ItaliaOggi, 5 gennaio 2024
Honecker amava i maccheroni
Erich Honecker amava i maccheroni con il prosciutto, o il Bratwürst, la salsiccia alla griglia con contorno di purè di patate. Lo ricorda il Kronprinz, il suo erede Egon Krenz, che sedeva al suo tavolo alla mensa del Comitato Centrale della Ddr, al settimo piano. Poi scendevano alla cassa, al sesto piano del palazzo per pagare il conto, ciascuno per sé. I prezzi erano modesti, scrive Krenz, oggi 86 anni, nel secondo volume di memorie Gestaltung und Veränderung, progetto e cambiamento (Edition Ost; 442 pag.; 26 euro), che va dal 1973 al 1989, alla vigilia della caduta del muro, che ha rievocato nel primo volume dell’autobiografia, uscita nel 2022.

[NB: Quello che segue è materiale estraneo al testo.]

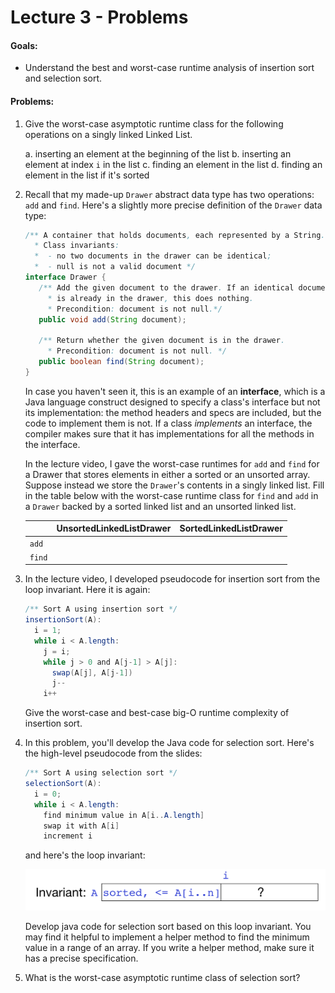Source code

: # Lecture 3 - Problems

#### Goals:

* Understand the best and worst-case runtime analysis of insertion sort and selection sort.

#### Problems:

1. Give the worst-case asymptotic runtime class for the following operations on a singly linked Linked List.

   a. inserting an element at the beginning of the list
   b. inserting an element at index `i` in the list
   c. finding an element in the list
   d. finding an element in the list if it's sorted

2. Recall that my made-up `Drawer` abstract data type has two operations: `add` and `find`. Here's a slightly more precise definition of the `Drawer` data type:

   ```java
   /** A container that holds documents, each represented by a String.
     * Class invariants: 
     *  - no two documents in the drawer can be identical;
     *  - null is not a valid document */
   interface Drawer {
      /** Add the given document to the drawer. If an identical document
        * is already in the drawer, this does nothing. 
        * Precondition: document is not null.*/
      public void add(String document);
      
      /** Return whether the given document is in the drawer. 
        * Precondition: document is not null. */
      public boolean find(String document);
   }
   ```

   In case you haven't seen it, this is an example of an **interface**, which is a Java language construct designed to specify a class's interface but not its implementation: the method headers and specs are included, but the code to implement them is not. If a class *implements* an interface, the compiler makes sure that it has implementations for all the methods in the interface.

   In the lecture video, I gave the worst-case runtimes for `add` and `find` for a Drawer that stores elements in either a sorted or an unsorted array. Suppose instead we store the `Drawer`'s contents in a singly linked list. Fill in the table below with the worst-case runtime class for `find` and `add` in a `Drawer` backed by a sorted linked list and an unsorted linked list.

   |        | **UnsortedLinkedListDrawer** | SortedLinkedListDrawer |
   | ------ | ---------------------------- | ---------------------- |
   | `add`  |                              |                        |
   | `find` |                              |                        |

3. In the lecture video, I developed pseudocode for insertion sort from the loop invariant. Here it is again:

   ```java
   /** Sort A using insertion sort */
   insertionSort(A):
     i = 1;
     while i < A.length:
       j = i;
       while j > 0 and A[j-1] > A[j]:
         swap(A[j], A[j-1])
         j--
       i++
   ```

   Give the worst-case and best-case big-O runtime complexity of insertion sort.

4. In this problem, you'll develop the Java code for selection sort. Here's the high-level pseudocode from the slides:

   ```java
   /** Sort A using selection sort */
   selectionSort(A):
     i = 0;
     while i < A.length:
       find minimum value in A[i..A.length]
       swap it with A[i]
       increment i
   ```

   and here's the loop invariant:

   ![](P034.png)

   Develop java code for selection sort based on this loop invariant. You may find it helpful to implement a helper method to find the minimum value in a range of an array. If you write a helper method, make sure it has a precise specification.

5. What is the worst-case asymptotic runtime class of selection sort?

I membri della nomenclatura, conducevano una vita modesta, in confronto ai politici occidentali, ma godevano di lussi proibiti per gran parte dei cittadini della scomparsa Germania comunista. Tutto, ovviamente, è relativo. Egon Krenz racconterà la storia a modo suo, ma nel rievocare la vita quotidiana del Politbüro non mente.
Dopo il crollo del Muro trascorsi alcuni giorni nella residenza per le vacanze dei capi su un lago a nord di Berlino, trasformata in albergo, paesaggio affascinante, camere da pensione economica. E sono stato nella villetta di Krenz a Pankow, a intervistarlo quando tutto finì. Honecker, al potere dal ’73, era stato costretto a dimettersi, e il regime scelse il 18 ottobre del 1989 il giovane Krenz sperando che riuscisse a contenere la protesta dilagante. Troppo tardi, e cacciarono anche lui.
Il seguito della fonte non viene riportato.